From the data below, give the number of lines holding the word "junzis", with nothing else added.

━━ RECORDS FOR THIS TASK

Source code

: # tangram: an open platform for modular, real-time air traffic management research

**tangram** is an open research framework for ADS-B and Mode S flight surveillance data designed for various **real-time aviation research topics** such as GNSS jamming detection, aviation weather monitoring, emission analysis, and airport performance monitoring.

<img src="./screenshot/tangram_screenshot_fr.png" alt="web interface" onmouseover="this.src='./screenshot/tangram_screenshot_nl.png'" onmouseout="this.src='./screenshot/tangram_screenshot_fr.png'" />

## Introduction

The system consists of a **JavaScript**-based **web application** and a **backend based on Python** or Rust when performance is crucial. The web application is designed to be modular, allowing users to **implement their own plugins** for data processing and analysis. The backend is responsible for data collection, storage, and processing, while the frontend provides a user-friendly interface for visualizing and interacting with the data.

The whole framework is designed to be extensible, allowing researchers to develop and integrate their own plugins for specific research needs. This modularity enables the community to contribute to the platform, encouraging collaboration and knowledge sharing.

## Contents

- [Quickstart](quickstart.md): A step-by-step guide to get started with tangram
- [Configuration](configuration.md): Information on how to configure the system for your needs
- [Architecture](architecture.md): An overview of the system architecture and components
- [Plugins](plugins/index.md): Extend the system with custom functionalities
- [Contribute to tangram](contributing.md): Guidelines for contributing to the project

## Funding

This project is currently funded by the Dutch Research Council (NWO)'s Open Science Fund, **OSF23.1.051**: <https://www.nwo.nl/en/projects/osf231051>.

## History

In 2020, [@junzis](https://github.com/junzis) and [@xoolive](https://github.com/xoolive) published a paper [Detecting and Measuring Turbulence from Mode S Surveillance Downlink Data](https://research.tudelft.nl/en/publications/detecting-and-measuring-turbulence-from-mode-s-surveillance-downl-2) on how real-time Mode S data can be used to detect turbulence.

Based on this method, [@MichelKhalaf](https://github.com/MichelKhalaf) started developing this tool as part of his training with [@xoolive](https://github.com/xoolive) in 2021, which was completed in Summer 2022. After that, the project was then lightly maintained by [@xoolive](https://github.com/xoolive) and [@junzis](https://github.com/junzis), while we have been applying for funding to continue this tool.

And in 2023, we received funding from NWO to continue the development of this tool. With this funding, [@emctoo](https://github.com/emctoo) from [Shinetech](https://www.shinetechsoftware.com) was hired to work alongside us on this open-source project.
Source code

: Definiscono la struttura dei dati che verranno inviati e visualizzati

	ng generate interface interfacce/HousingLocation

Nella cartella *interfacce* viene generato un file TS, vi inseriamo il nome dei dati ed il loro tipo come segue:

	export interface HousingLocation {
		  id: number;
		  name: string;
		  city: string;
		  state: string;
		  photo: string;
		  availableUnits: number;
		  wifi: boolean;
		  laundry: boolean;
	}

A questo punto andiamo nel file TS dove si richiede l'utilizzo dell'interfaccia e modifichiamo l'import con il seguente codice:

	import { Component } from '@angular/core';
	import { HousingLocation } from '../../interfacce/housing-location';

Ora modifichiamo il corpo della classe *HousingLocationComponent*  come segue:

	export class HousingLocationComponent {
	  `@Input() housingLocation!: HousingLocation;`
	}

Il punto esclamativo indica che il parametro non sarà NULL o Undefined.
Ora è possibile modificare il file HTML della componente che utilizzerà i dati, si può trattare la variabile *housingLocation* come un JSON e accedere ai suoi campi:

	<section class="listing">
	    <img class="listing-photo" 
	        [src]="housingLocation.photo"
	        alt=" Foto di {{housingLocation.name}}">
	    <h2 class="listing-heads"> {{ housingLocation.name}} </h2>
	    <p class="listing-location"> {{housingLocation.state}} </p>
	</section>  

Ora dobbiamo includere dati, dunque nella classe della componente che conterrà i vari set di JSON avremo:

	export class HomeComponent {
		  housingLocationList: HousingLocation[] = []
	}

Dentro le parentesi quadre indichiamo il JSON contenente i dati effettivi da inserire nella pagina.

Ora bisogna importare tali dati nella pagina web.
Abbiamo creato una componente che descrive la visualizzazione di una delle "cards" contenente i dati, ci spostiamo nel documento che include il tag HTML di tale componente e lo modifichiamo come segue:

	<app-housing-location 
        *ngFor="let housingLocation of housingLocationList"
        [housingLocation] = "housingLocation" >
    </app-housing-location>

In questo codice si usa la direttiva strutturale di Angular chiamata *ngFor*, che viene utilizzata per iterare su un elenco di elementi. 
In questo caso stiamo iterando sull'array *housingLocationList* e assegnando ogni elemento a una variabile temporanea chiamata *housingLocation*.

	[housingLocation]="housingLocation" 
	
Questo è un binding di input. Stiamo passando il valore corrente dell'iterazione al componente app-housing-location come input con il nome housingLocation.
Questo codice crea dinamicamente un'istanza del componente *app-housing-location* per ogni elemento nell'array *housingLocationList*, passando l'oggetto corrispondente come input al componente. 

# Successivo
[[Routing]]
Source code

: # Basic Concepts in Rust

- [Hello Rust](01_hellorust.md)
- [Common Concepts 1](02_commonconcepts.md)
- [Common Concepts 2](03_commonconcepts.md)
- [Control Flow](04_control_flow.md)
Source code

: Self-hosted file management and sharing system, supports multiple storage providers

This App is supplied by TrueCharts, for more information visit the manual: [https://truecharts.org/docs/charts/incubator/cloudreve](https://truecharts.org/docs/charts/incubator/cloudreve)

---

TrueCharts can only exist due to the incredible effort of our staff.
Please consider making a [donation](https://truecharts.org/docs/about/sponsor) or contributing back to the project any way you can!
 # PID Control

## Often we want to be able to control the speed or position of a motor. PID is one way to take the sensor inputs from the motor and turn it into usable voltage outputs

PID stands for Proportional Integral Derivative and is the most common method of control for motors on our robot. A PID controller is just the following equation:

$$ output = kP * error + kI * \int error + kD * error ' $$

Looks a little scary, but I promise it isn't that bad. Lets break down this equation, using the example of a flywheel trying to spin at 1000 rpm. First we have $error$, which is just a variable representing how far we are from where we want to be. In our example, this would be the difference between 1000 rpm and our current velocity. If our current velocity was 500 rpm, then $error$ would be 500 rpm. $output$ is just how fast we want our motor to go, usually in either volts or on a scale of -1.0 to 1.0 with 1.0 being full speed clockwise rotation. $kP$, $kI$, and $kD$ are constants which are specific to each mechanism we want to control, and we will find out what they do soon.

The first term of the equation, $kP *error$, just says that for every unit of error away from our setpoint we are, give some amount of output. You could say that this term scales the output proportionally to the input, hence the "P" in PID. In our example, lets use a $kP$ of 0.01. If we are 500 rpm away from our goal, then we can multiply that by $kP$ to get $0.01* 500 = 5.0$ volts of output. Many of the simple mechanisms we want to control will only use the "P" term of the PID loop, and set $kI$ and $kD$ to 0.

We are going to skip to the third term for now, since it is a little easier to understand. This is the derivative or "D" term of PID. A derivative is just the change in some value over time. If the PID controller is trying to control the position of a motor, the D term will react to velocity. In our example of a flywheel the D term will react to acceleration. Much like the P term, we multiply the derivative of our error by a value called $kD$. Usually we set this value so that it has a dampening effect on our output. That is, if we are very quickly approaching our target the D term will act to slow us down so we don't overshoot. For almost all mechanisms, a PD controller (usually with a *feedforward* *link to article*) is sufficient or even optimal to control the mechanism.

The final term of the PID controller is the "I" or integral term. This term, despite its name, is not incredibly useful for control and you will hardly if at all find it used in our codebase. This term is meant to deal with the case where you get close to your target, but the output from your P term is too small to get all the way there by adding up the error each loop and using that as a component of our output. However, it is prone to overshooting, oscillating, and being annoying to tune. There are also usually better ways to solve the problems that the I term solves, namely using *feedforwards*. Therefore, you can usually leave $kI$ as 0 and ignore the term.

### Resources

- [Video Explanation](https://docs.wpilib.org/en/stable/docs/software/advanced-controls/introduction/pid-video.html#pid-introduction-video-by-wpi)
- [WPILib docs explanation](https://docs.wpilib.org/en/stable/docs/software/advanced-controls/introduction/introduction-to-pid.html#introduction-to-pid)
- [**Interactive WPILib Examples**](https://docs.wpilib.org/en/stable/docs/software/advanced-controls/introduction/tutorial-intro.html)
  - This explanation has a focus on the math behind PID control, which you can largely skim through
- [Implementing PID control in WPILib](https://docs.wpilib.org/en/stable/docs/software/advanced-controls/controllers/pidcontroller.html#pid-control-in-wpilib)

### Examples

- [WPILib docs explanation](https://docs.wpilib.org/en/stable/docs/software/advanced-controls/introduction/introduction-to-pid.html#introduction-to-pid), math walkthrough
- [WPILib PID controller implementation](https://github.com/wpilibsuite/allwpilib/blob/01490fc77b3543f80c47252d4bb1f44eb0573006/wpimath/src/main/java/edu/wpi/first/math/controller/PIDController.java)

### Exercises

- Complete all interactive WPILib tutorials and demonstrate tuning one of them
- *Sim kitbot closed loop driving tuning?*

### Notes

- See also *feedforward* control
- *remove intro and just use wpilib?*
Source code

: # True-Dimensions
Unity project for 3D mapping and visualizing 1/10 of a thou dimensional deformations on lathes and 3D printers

━━━━

#### SOLUTION TO THE EXERCISE:
2